▶ [Task to carry out]: Search the data below for the string "repository" and copy all lines where it shows up.

Collected data entries:
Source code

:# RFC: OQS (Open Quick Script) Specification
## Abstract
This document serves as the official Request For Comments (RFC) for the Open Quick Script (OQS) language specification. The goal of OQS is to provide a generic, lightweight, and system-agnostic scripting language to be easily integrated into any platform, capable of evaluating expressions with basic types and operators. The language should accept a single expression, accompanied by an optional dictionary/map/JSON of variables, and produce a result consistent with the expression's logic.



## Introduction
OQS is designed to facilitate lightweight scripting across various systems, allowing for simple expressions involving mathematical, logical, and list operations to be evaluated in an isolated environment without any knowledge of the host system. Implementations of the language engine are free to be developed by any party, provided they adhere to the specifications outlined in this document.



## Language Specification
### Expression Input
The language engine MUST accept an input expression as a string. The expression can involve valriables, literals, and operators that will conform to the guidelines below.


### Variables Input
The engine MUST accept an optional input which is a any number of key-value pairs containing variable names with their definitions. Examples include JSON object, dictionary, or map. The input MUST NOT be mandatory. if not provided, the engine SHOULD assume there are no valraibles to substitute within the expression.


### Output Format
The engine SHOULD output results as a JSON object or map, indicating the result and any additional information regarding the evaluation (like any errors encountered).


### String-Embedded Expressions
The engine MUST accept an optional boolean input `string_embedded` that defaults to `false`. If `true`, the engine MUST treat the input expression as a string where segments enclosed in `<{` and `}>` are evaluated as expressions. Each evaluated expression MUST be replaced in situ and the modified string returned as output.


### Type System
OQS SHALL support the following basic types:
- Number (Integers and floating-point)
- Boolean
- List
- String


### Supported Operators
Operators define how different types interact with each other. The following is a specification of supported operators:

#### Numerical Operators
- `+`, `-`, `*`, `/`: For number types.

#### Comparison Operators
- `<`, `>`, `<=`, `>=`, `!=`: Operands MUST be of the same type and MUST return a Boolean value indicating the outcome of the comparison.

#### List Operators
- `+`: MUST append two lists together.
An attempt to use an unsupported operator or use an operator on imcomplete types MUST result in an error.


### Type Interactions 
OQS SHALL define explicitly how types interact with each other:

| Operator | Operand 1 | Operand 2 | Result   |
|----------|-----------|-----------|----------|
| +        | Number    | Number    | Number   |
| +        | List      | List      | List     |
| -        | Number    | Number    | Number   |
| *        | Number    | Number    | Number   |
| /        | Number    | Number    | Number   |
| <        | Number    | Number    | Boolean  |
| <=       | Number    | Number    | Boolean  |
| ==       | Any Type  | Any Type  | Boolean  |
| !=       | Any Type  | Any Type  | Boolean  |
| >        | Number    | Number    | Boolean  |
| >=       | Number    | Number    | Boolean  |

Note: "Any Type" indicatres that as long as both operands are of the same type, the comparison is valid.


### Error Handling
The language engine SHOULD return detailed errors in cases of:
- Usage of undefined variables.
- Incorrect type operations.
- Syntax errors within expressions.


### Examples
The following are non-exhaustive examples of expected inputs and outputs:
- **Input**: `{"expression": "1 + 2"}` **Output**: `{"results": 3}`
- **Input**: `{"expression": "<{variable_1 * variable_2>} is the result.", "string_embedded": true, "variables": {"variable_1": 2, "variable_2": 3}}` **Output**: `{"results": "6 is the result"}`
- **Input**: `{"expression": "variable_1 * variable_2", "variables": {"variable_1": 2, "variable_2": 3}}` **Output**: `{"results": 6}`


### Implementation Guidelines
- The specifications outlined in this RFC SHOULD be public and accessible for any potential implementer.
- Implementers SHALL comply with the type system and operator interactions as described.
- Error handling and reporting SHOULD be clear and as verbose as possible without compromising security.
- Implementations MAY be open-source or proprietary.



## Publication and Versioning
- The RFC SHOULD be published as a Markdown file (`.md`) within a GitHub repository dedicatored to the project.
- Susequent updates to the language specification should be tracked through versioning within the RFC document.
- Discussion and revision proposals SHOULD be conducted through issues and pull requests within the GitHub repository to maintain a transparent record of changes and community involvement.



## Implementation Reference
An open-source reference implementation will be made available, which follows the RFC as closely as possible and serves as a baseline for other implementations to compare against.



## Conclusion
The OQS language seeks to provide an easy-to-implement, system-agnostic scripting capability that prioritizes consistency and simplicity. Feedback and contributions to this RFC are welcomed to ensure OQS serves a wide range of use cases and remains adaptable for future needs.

▶ [Task output]:
- The RFC SHOULD be published as a Markdown file (`.md`) within a GitHub repository dedicatored to the project.
- Discussion and revision proposals SHOULD be conducted through issues and pull requests within the GitHub repository to maintain a transparent record of changes and community involvement.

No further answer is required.